Reproduce the records below exactly; no pictures.
BEGIN RECORDS SUPPLIED
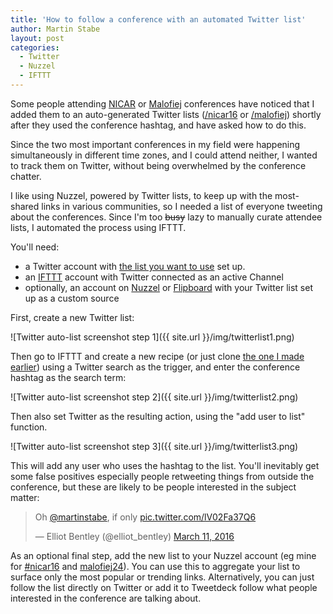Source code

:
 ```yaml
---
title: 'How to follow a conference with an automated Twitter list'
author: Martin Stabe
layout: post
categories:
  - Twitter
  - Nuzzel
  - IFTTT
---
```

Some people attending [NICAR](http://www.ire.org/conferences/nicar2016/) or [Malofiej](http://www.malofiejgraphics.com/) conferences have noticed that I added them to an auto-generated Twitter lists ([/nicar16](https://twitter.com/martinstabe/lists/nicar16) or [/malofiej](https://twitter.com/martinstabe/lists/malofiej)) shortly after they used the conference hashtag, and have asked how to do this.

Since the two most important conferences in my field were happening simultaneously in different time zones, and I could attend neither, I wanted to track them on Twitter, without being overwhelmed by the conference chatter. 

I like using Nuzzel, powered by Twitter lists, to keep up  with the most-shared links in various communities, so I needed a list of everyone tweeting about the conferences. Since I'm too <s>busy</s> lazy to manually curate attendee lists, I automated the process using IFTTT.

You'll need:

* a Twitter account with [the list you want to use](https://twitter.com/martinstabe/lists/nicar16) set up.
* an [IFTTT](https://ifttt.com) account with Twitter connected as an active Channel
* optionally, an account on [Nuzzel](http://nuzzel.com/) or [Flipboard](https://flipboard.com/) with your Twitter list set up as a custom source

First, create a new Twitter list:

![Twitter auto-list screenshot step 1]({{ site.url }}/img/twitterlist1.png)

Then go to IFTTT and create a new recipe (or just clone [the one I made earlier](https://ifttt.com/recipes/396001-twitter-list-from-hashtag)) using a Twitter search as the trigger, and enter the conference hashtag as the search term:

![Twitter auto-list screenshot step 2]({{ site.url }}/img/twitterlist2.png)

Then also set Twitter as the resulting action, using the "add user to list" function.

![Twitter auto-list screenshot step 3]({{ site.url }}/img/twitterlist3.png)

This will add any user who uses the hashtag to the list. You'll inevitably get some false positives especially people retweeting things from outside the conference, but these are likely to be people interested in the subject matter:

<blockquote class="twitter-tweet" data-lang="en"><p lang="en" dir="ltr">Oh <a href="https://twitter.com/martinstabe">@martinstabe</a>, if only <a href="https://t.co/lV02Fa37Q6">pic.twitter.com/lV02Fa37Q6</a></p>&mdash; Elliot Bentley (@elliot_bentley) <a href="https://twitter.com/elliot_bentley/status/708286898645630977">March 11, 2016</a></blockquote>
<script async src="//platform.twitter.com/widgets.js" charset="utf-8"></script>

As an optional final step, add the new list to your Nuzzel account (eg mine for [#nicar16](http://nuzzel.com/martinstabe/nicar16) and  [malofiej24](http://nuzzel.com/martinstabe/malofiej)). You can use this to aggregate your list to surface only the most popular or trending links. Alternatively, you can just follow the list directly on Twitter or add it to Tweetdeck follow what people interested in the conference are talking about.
END RECORDS SUPPLIED
### EXERCISE SOLUTION
Source code

:
 ```yaml
---
title: 'How to follow a conference with an automated Twitter list'
author: Martin Stabe
layout: post
categories:
  - Twitter
  - Nuzzel
  - IFTTT
---
```

Some people attending [NICAR](http://www.ire.org/conferences/nicar2016/) or [Malofiej](http://www.malofiejgraphics.com/) conferences have noticed that I added them to an auto-generated Twitter lists ([/nicar16](https://twitter.com/martinstabe/lists/nicar16) or [/malofiej](https://twitter.com/martinstabe/lists/malofiej)) shortly after they used the conference hashtag, and have asked how to do this.

Since the two most important conferences in my field were happening simultaneously in different time zones, and I could attend neither, I wanted to track them on Twitter, without being overwhelmed by the conference chatter. 

I like using Nuzzel, powered by Twitter lists, to keep up  with the most-shared links in various communities, so I needed a list of everyone tweeting about the conferences. Since I'm too <s>busy</s> lazy to manually curate attendee lists, I automated the process using IFTTT.

You'll need:

* a Twitter account with [the list you want to use](https://twitter.com/martinstabe/lists/nicar16) set up.
* an [IFTTT](https://ifttt.com) account with Twitter connected as an active Channel
* optionally, an account on [Nuzzel](http://nuzzel.com/) or [Flipboard](https://flipboard.com/) with your Twitter list set up as a custom source

First, create a new Twitter list:

![Twitter auto-list screenshot step 1]({{ site.url }}/img/twitterlist1.png)

Then go to IFTTT and create a new recipe (or just clone [the one I made earlier](https://ifttt.com/recipes/396001-twitter-list-from-hashtag)) using a Twitter search as the trigger, and enter the conference hashtag as the search term:

![Twitter auto-list screenshot step 2]({{ site.url }}/img/twitterlist2.png)

Then also set Twitter as the resulting action, using the "add user to list" function.

![Twitter auto-list screenshot step 3]({{ site.url }}/img/twitterlist3.png)

This will add any user who uses the hashtag to the list. You'll inevitably get some false positives especially people retweeting things from outside the conference, but these are likely to be people interested in the subject matter:

<blockquote class="twitter-tweet" data-lang="en"><p lang="en" dir="ltr">Oh <a href="https://twitter.com/martinstabe">@martinstabe</a>, if only <a href="https://t.co/lV02Fa37Q6">pic.twitter.com/lV02Fa37Q6</a></p>&mdash; Elliot Bentley (@elliot_bentley) <a href="https://twitter.com/elliot_bentley/status/708286898645630977">March 11, 2016</a></blockquote>
<script async src="//platform.twitter.com/widgets.js" charset="utf-8"></script>

As an optional final step, add the new list to your Nuzzel account (eg mine for [#nicar16](http://nuzzel.com/martinstabe/nicar16) and  [malofiej24](http://nuzzel.com/martinstabe/malofiej)). You can use this to aggregate your list to surface only the most popular or trending links. Alternatively, you can just follow the list directly on Twitter or add it to Tweetdeck follow what people interested in the conference are talking about.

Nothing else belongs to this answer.